From my reading of Locke's work, the main ideas I gathered were as follows.
- Locke emphasizes that simple ideas come from elemental perceptions and are most nearly universal, whereas complex ideas are uncertain in nature, culture-bound, communal, or individual.
- Words represent ideas (as opposed to things), and theses words are ambiguous.
Our primary ideas, however, are identical. Here I must disagree.
I believe everyone's experiences are different, unique to that individual. Our perception of an experience affects how we feel about it and shapes our ideas. We use language to communicate these experiences and ideas in ways others can relate to, based on experiences and ideas of their own. If we all experienced everything exactly the same, what would be the need for descriptive language?

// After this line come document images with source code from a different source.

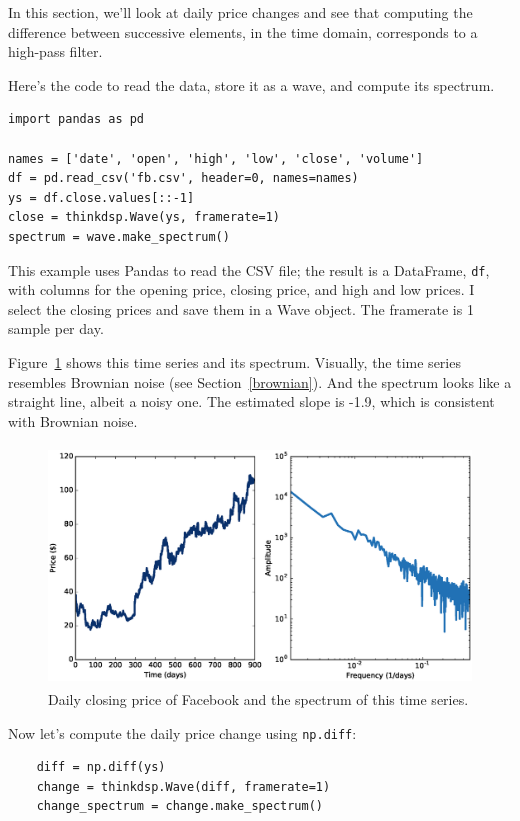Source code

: \documentclass[12pt]{book}
\begin{document}
In this section, we'll look at daily price changes and
see that computing the difference between successive elements,
in the time domain, corresponds to a high-pass filter.

Here's the code to read the data, store it as a wave, and compute its
spectrum.

\begin{verbatim}
import pandas as pd

names = ['date', 'open', 'high', 'low', 'close', 'volume']
df = pd.read_csv('fb.csv', header=0, names=names)
ys = df.close.values[::-1]
close = thinkdsp.Wave(ys, framerate=1)
spectrum = wave.make_spectrum()
\end{verbatim}

This example uses Pandas to read the CSV file; the
result is a DataFrame, {\tt df}, with columns for the opening
price, closing price, and high and low prices.  I select the closing
prices and save them in a Wave object.
The framerate is 1 sample per day.  

Figure~\ref{fig.diff_int1} shows
this time series and its spectrum.
Visually, the time series resembles Brownian noise (see
Section~\ref{brownian}).
And the spectrum looks like a straight
line, albeit a noisy one.  The estimated slope is -1.9,
which is consistent with Brownian noise.

\begin{figure}
\centerline{\includegraphics[height=2.5in]{figs/diff_int1.eps}}
\caption{Daily closing price of Facebook and the spectrum of this time
  series.}
\label{fig.diff_int1}
\end{figure}

Now let's compute the daily price change using {\tt np.diff}:

\begin{verbatim}
    diff = np.diff(ys)
    change = thinkdsp.Wave(diff, framerate=1)
    change_spectrum = change.make_spectrum()
\end{verbatim}
\end{document}
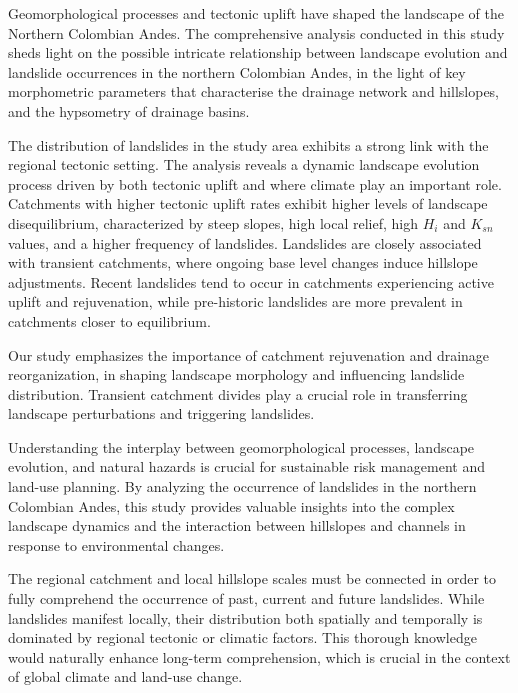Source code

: \documentclass[draft]{agujournal2019}
\begin{document}
\par Geomorphological processes and tectonic uplift have shaped the landscape of the Northern Colombian Andes. The comprehensive analysis conducted in this study sheds light on the possible intricate relationship between landscape evolution and landslide occurrences in the northern Colombian Andes, in the light of key morphometric parameters that characterise the drainage network and hillslopes, and the hypsometry of drainage basins.

\par The distribution of landslides in the study area exhibits a strong link with the regional tectonic setting. The analysis reveals a dynamic landscape evolution process driven by both tectonic uplift and where climate play an important role. Catchments with higher tectonic uplift rates exhibit higher levels of landscape disequilibrium, characterized by steep slopes, high local relief, high $H_i$ and $K_{sn}$ values, and a higher frequency of landslides. Landslides are closely associated with transient catchments, where ongoing base level changes induce hillslope adjustments. Recent landslides tend to occur in catchments experiencing active uplift and rejuvenation, while pre-historic landslides are more prevalent in catchments closer to equilibrium.  

\par Our study emphasizes the importance of catchment rejuvenation and drainage reorganization, in shaping landscape morphology and influencing landslide distribution. Transient catchment divides play a crucial role in transferring landscape perturbations and triggering landslides.  

\par Understanding the interplay between geomorphological processes, landscape evolution, and natural hazards is crucial for sustainable risk management and land-use planning. By analyzing the occurrence of landslides in the northern Colombian Andes, this study provides valuable insights into the complex landscape dynamics and the interaction between hillslopes and channels in response to environmental changes. 

\par The regional catchment and local hillslope scales must be connected in order to fully comprehend the occurrence of past, current and future landslides. While landslides manifest locally, their distribution both spatially and temporally is dominated by regional tectonic or climatic factors. This thorough knowledge would naturally enhance long-term comprehension, which is crucial in the context of global climate and land-use change.
\end{document}
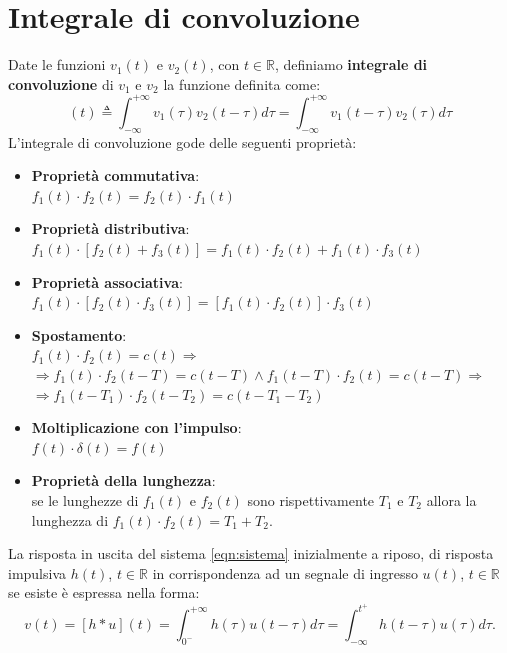 \documentclass[a4paper, titlepage, oneside]{scrbook}
\begin{document}
\section{Integrale di convoluzione}
Date le funzioni $v_1(t)$ e $v_2(t)$, con $t\in \mathbb{R}$, definiamo \textbf{integrale di convoluzione} di $v_1$ e $v_2$ la funzione definita come:
\begin{equation}
[v_1 * v_2](t) \triangleq \int_{-\infty}^{+\infty}v_1(\tau)v_2(t - \tau) d\tau = \int_{-\infty}^{+\infty}v_1(t - \tau)v_2(\tau) d\tau
\label{eqn:integrale_convoluzione}
\end{equation}
L'integrale di convoluzione gode delle seguenti proprietà:
\begin{itemize}
	\item \textbf{Proprietà commutativa}:\\
	$f_1(t)\cdot f_2(t) = f_2(t) \cdot  f_1(t)$
	\item \textbf{Proprietà distributiva}:\\
	$f_1(t)\cdot [f_2(t)+f_3(t)]=f_1(t)\cdot f_2(t)+f_1(t)\cdot f_3(t)$
	\item \textbf{Proprietà associativa}:\\
	$f_1(t)\cdot [f_2(t)\cdot f_3(t)]=[f_1(t)\cdot f_2(t)]\cdot f_3(t)$
	\item \textbf{Spostamento}:\\
	$f_1(t)\cdot f_2(t)=c(t) \Rightarrow$\\
	$\Rightarrow f_1(t)\cdot f_2(t-T)=c(t-T) \wedge f_1(t-T)\cdot f_2(t)=c(t-T) \Rightarrow$\\
	$\Rightarrow f_1(t-T_1)\cdot f_2(t-T_2)=c(t-T_1-T_2)$
	\item \textbf{Moltiplicazione con l'impulso}:\\
	$f(t)\cdot \delta(t)=f(t)$
	\item \textbf{Proprietà della lunghezza}:\\
	se le lunghezze di $f_1(t)$ e $f_2(t)$ sono rispettivamente $T_1$ e $T_2$
	allora la lunghezza di $f_1(t)\cdot f_2(t)=T_1+T_2$.
\end{itemize}
La risposta in uscita del sistema \ref{eqn:sistema} inizialmente a riposo, di risposta impulsiva $h(t)$, $t\in\mathbb{R}$ in corrispondenza ad un segnale di ingresso
$u(t)$, $t\in\mathbb{R}$ se esiste è espressa nella forma:
\begin{equation*}
	v(t)=[h*u](t)=\int_{0^-}^{+\infty}h(\tau)u(t-\tau)d\tau=\int_{-\infty}^{t^+}h(t-\tau)u(\tau)d\tau.
\end{equation*}
\end{document}
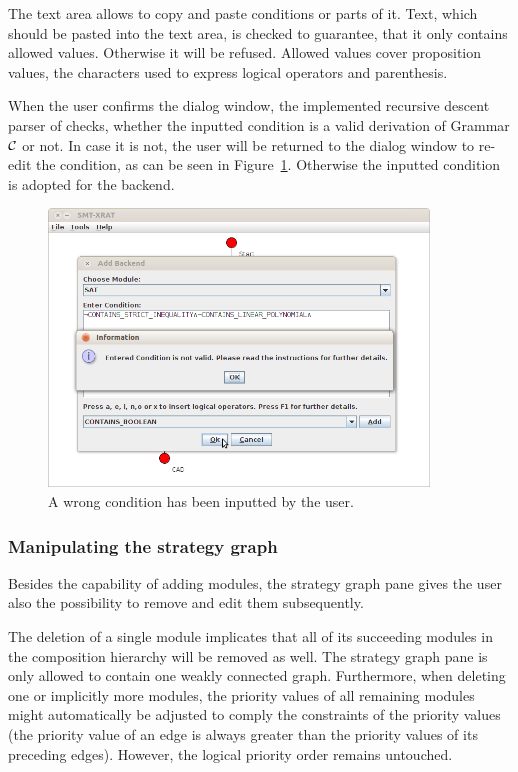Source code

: The text area allows to copy and paste conditions or parts of it. Text, which should
be pasted into the text area, is checked to guarantee, that it only contains allowed
values. Otherwise it will be refused. Allowed values cover proposition values, the
characters used to express logical operators and parenthesis.

When the user confirms the dialog window, the implemented recursive descent parser of
\smtxrat checks, whether the inputted condition is a valid derivation of Grammar
$\cal C$ or not. In case it is not, the user will be returned to the dialog window
to re-edit the condition, as can be seen in Figure~\ref{fig:smt-xrat_condition_wrong}.
Otherwise the inputted condition is adopted for the backend.

\begin{figure}[ht]
  \begin{center}
    \includegraphics[width=0.9\textwidth]{graphics/smt-xrat_condition_wrong.png}
  \end{center}
  \caption{A wrong condition has been inputted by the user.}
  \label{fig:smt-xrat_condition_wrong}
\end{figure}

\subsubsection{Manipulating the strategy graph}
\label{sec:manipulating_the_strategy_graph}
Besides the capability of adding modules, the strategy graph pane gives the user
also the possibility to remove and edit them subsequently.

The deletion of a single module implicates that all of its succeeding modules in
the composition hierarchy will be removed as well. The strategy graph pane is only
allowed to contain one weakly connected graph. Furthermore, when deleting
one or implicitly more modules, the priority values of all remaining modules might
automatically be adjusted to comply the constraints of the priority values (the priority
value of an edge is always greater than the priority values of its preceding edges).
However, the logical priority order remains untouched.

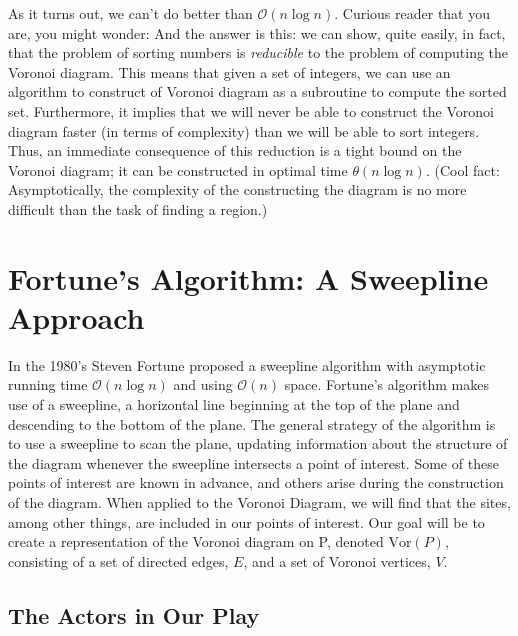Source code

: \documentclass[12pt,twoside]{reedthesis}
\begin{document}
    As it turns out, we can't do better than $\mathcal{O}(n\log n)$. Curious reader that you are, you might wonder:  And the answer is this: we can show, quite easily, in fact, that the problem of sorting numbers is \emph{reducible} to the problem of computing the Voronoi diagram. This means that given a set of integers, we can use an algorithm to construct of Voronoi diagram as a subroutine to compute the sorted set. Furthermore, it implies that we will never be able to construct the Voronoi diagram faster (in terms of complexity) than we will be able to sort integers. Thus, an immediate consequence of this reduction is a tight bound on the Voronoi diagram; it can be constructed in optimal time $\theta(n\log n)$. (Cool fact: Asymptotically, the complexity of the constructing the diagram is no more difficult than the task of finding a region.)\par
  

  \section{Fortune's Algorithm: A Sweepline Approach} %
  \label{sec:fortune_s_algorithm}
    In the 1980's Steven Fortune proposed a sweepline algorithm with asymptotic running time $\mathcal{O}(n\log n)$ and using $\mathcal{O}(n)$ space. Fortune's algorithm makes use of a sweepline, a horizontal line beginning at the top of the plane and descending to the bottom of the plane. The general strategy of the algorithm is to use a sweepline to scan the plane, updating information about the structure of the diagram whenever the sweepline intersects a point of interest. Some of these points of interest are known in advance, and others arise during the construction of the diagram. When applied to the Voronoi Diagram, we will find that the sites, among other things, are included in our points of interest. Our goal will be to create a representation of the Voronoi diagram on P, denoted $\mbox{Vor}(P)$, consisting of a set of directed edges, $E$, and a set of Voronoi vertices, $V$.

    \subsection{The Actors in Our Play} %
    \label{sub:the_actors_in_our_play}

\end{document}
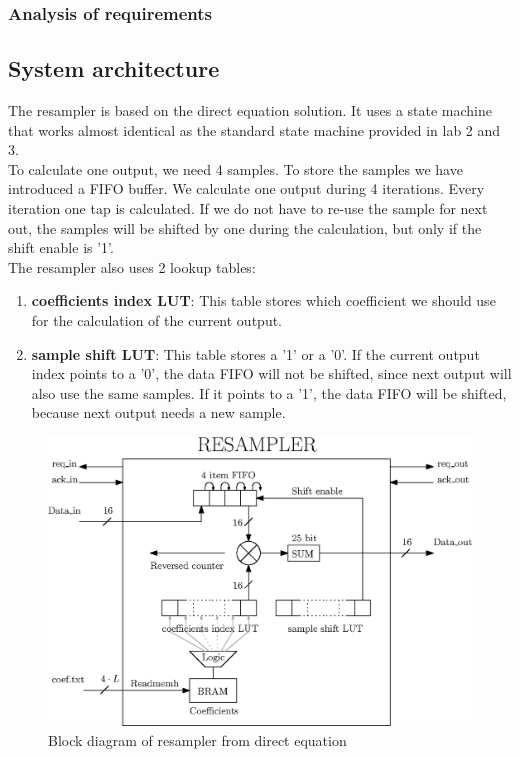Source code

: \documentclass[a4paper,twoside,11pt, fleqn]{article}
\begin{document}
\subsubsection{Analysis of requirements}

\newpage
\subsection{System architecture}
The resampler is based on the direct equation solution. It uses a state machine that works almost identical as the standard state machine provided in lab 2 and 3. \\

To calculate one output, we need 4 samples. To store the samples we have introduced a FIFO buffer. We calculate one output during 4 iterations.  Every iteration one tap is calculated. If we do not have to re-use the sample for next out, the samples will be shifted by one during the calculation, but only if the shift enable is '1'.\\

The resampler also uses 2 lookup tables:
\begin{enumerate}
\item \textbf{coefficients index LUT}: This table stores which coefficient we should use for the calculation of the current output.
\item \textbf{sample shift LUT}: This table stores a '1' or a '0'. If the current output index points to a '0', the data FIFO will not be shifted, since next output will also use the same samples. If it points to a '1', the data FIFO  will be shifted, because next output needs a new sample.
\end{enumerate}

\begin{figure}[h]
	\includegraphics[scale = 1]{Images/4_blockdiagram}
    \caption{Block diagram of resampler from direct equation}
\end{figure}
\end{document}

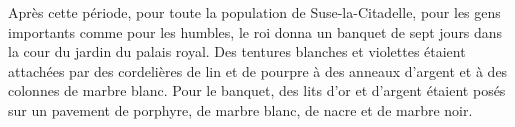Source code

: Après cette période, pour toute la population de Suse-la-Citadelle,
	pour les gens importants comme pour les humbles,
	le roi donna un banquet de sept jours dans la cour du jardin du palais royal.
Des tentures blanches et violettes étaient attachées
		par des cordelières de lin et de pourpre
		à des anneaux d’argent et à des colonnes de marbre blanc.
Pour le banquet, des lits d’or et d’argent étaient posés
	sur un pavement de porphyre, de marbre blanc, de nacre et de marbre noir.
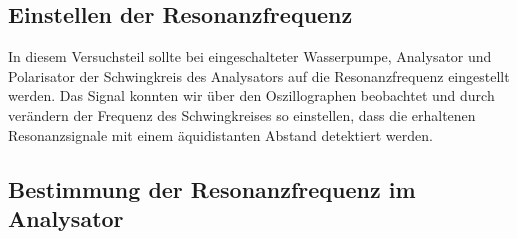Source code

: \documentclass[paper=a4,
	fontsize=10pt,
	DIV=18,
	twocolumn,
	parskip=half
	]{scrartcl}
\numberwithin{equation}{section}    %
\begin{document}

\subsection{Einstellen der Resonanzfrequenz}
\label{auswertung2}

In diesem Versuchsteil sollte bei eingeschalteter Wasserpumpe, Analysator und Polarisator der Schwingkreis des Analysators auf die Resonanzfrequenz eingestellt werden. Das Signal konnten wir über den Oszillographen beobachtet und durch verändern der Frequenz des Schwingkreises so einstellen, dass die erhaltenen Resonanzsignale mit einem äquidistanten Abstand detektiert werden.


\subsection{Bestimmung der Resonanzfrequenz im Analysator}
\label{auswertung3}
\end{document}
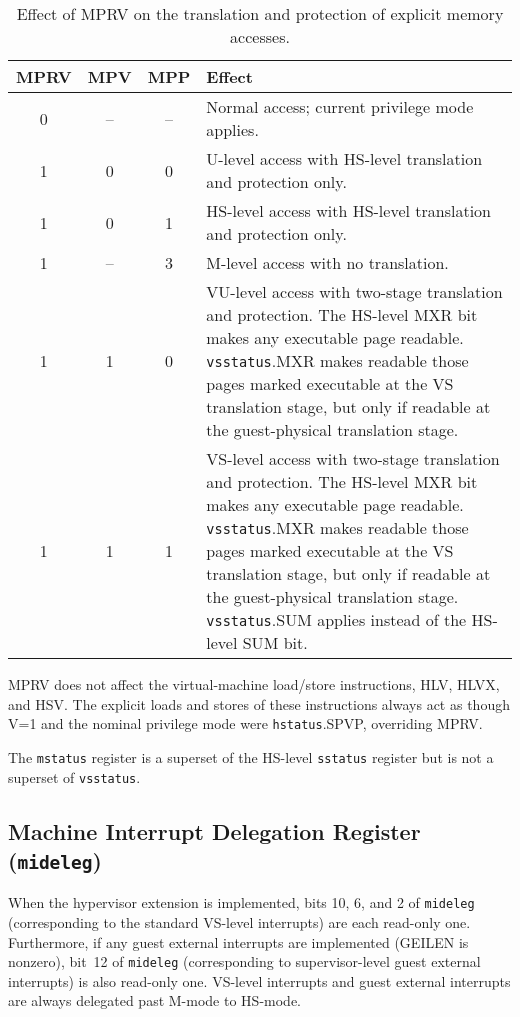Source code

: \begin{table*}[h!]
\begin{center}
\begin{tabular}{|c|c|c||p{4.5in}|}
  \hline
   MPRV & MPV & MPP & Effect \\ \hline \hline
   0    & --  & --  & Normal access; current privilege mode applies. \\ \hline
   1    & 0   & 0   & U-level access with HS-level translation and protection only. \\ \hline
   1    & 0   & 1   & HS-level access with HS-level translation and protection only.  \\ \hline
   1    & --  & 3   & M-level access with no translation. \\ \hline
   1    & 1   & 0   & VU-level access with two-stage translation and protection. The HS-level MXR bit makes any executable page readable.  {\tt vsstatus}.MXR makes readable those pages marked executable at the VS translation stage, but only if readable at the guest-physical translation stage. \\ \hline
   1    & 1   & 1   & VS-level access with two-stage translation and protection. The HS-level MXR bit makes any executable page readable.  {\tt vsstatus}.MXR makes readable those pages marked executable at the VS translation stage, but only if readable at the guest-physical translation stage.  {\tt vsstatus}.SUM applies instead of the HS-level SUM bit. \\ \hline
 \end{tabular}
\end{center}
\caption{Effect of MPRV on the translation and protection of explicit
memory accesses.}
\label{h-mprv}
\end{table*}

MPRV does not affect the virtual-machine load/store instructions, HLV,
HLVX, and HSV.
The explicit loads and stores of these instructions always act as though
V=1 and the nominal privilege mode were {\tt hstatus}.SPVP, overriding MPRV.

The {\tt mstatus} register is a superset of the HS-level {\tt sstatus}
register but is not a superset of {\tt vsstatus}.

\FloatBarrier

\subsection{Machine Interrupt Delegation Register ({\tt mideleg})}

When the hypervisor extension is implemented, bits 10, 6, and 2 of
{\tt mideleg} (corresponding to the standard VS-level interrupts) are
each read-only one.
Furthermore, if any guest external interrupts are implemented (GEILEN is
nonzero), bit~12 of {\tt mideleg} (corresponding to supervisor-level
guest external interrupts) is also read-only one.
VS-level interrupts and guest external interrupts are always delegated
past M-mode to HS-mode.

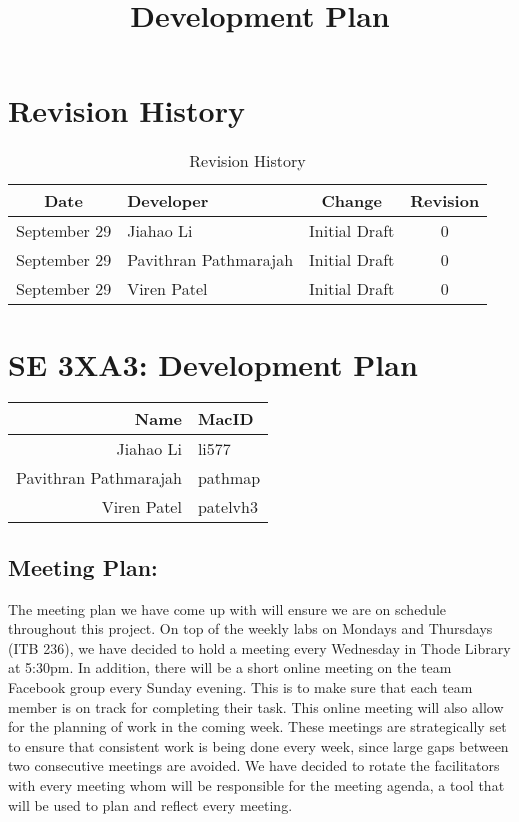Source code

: \documentclass{article}
\begin{document}

\newpage
\title{Development Plan}
\hfill \break
\section*{Revision History}
\begin{table}[h!]
  \centering
  \caption{Revision History}
  \label{tab:table1}
  \begin{tabular}{clcc}
	\toprule
	Date &  Developer & Change & Revision\\
	\midrule
	September 29&Jiahao Li &Initial Draft &0\\
	September 29&Pavithran Pathmarajah &Initial Draft &0\\
	September 29&Viren Patel  &Initial Draft &0\\
	\bottomrule
  \end{tabular}
\end{table}



\newpage
{}

\section*{SE 3XA3: Development Plan}

\begin{table}[h!]

  \begin{tabular}{r l}
	\toprule
	Name &  MacID \\
	\midrule
	Jiahao Li & li577 \\
	Pavithran Pathmarajah & pathmap\\
	Viren Patel  & patelvh3\\
	\bottomrule
  \end{tabular}
\end{table}


\subsection*{Meeting Plan:}  
The meeting plan we have come up with will ensure
we are on schedule throughout this project. On top of the weekly labs on Mondays
and Thursdays (ITB 236), we have decided to hold a meeting every Wednesday in
Thode Library at 5:30pm. In addition, there will be a short online meeting on
the team Facebook group every Sunday evening. This is to make sure that each
team member is on track for completing their task. This online meeting will also
allow for the planning of work in the coming week. These meetings are
strategically set to ensure that consistent work is being done every week, since
large gaps between two consecutive meetings are avoided. We have decided to
rotate the facilitators with every meeting whom will be responsible for the
meeting agenda, a tool that will be used to plan and reflect every meeting.
\end{document}
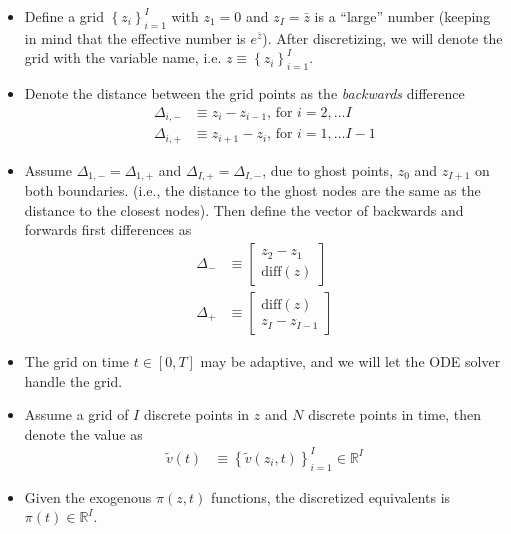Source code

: \documentclass[11pt]{article}
\newcommand{\R}{\ensuremath{\mathbb{R}}}
\newcommand{\diff}{\ensuremath{\mathrm{d}}}
\newcommand{\set}[1]{\ensuremath{\left\{{#1}\right\}}}
\begin{document}
\begin{itemize}
	\item Define a  grid $\set{z_i}_{i=1}^I$ with $z_1 = 0$ and $z_I = \bar{z}$ is a ``large'' number (keeping in mind that the effective number is $e^{\bar{z}}$).  After discretizing, we will denote the grid with the variable name, i.e. $z \equiv \set{z_i}_{i=1}^I$.
	\item Denote the distance between the grid points as the \textit{backwards} difference
	\begin{align}
			\Delta_{i,-} &\equiv z_i - z_{i-1},\, \text{for } i = 2,\ldots I\\
			\Delta_{i,+} &\equiv z_{i+1} - z_i,\, \text{for } i = 1,\ldots I-1
	\end{align}
	\item Assume $\Delta_{1, -} = \Delta_{1, +}$ and $\Delta_{I, +} = \Delta_{I, -}$, due to ghost points, $z_0$ and $z_{I+1}$ on both boundaries. (i.e., the distance to the ghost nodes are the same as the distance to the closest nodes).  Then define the vector of backwards and forwards first differences as
	\begin{align}
		\Delta_{-} &\equiv \begin{bmatrix} z_2 - z_1 \\
			\text{diff}(z)
		\end{bmatrix}\\
		\Delta_{+} &\equiv \begin{bmatrix} \text{diff}(z)\\
			z_I - z_{I-1}
		\end{bmatrix}
	\end{align}
	\item The grid on time $t \in [0,T]$ may be adaptive, and we will let the ODE solver handle the grid.	
	\item Assume a grid of $I$ discrete points in $z$ and $N$ discrete points in time, then denote the value as
	\begin{align}
		\tilde{v}(t) &\equiv \set{\tilde{v}(z_i, t)}_{i=1}^I\in\R^I
	\end{align}
\item Given the exogenous $\pi(z,t)$ functions, the discretized equivalents is $\pi(t) \in \R^I$.
\end{itemize}
\end{document}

From this reading I am uncertain if Locke actually did believe we experience things the same, but I feel his statement that primary ideas are identical lends itself to such a conclusion.
1 comment:
Ok good I am not the only one that see's that Locke is contradicting himself right after he makes a claim about something. He says we all have a universal understanding and than switches it and says everyone is wrong and the world needs to be changed to believe what I believe, because I am correct!
But sometimes I wonder if he did that on purpose? If he wrote his works with a devil's advocate voice to rebuttal himself directly after so that way the reader has to come up with some kind of opinion almost instantly. But than another part of me wonders if he was trying to cater to 2 different audiences and when they read what they waned to hear they would just disagree with the other sides opinion. Hmmm?